Pick out all lines with the word "same" from the records that follow.

──────

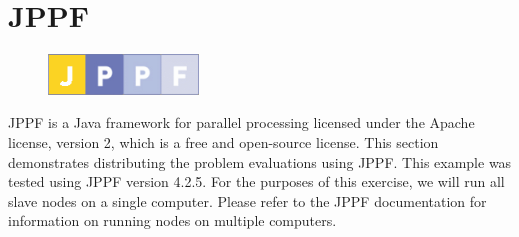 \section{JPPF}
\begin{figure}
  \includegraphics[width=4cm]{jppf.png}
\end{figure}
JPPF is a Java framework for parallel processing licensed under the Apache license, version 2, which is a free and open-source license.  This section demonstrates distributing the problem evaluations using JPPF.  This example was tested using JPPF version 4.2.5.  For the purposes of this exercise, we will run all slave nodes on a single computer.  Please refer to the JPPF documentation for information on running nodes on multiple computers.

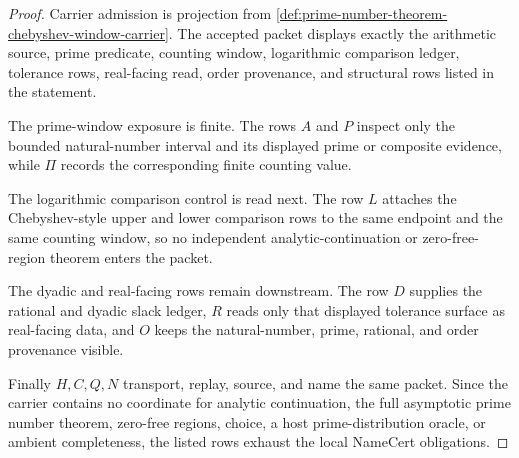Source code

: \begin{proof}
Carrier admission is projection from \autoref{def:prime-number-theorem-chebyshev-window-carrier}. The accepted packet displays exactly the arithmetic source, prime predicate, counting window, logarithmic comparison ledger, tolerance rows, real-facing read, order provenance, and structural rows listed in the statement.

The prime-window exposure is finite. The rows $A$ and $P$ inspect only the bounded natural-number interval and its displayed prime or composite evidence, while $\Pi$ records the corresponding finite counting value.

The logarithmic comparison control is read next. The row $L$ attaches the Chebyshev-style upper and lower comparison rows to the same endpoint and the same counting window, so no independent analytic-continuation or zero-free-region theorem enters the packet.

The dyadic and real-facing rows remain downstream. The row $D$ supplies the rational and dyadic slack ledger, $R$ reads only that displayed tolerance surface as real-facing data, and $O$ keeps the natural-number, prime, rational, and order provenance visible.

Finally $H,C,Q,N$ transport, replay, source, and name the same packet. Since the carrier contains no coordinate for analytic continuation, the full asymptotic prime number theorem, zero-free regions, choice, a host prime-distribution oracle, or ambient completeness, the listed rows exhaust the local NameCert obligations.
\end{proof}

──────

_Output below_
The logarithmic comparison control is read next. The row $L$ attaches the Chebyshev-style upper and lower comparison rows to the same endpoint and the same counting window, so no independent analytic-continuation or zero-free-region theorem enters the packet.
Finally $H,C,Q,N$ transport, replay, source, and name the same packet. Since the carrier contains no coordinate for analytic continuation, the full asymptotic prime number theorem, zero-free regions, choice, a host prime-distribution oracle, or ambient completeness, the listed rows exhaust the local NameCert obligations.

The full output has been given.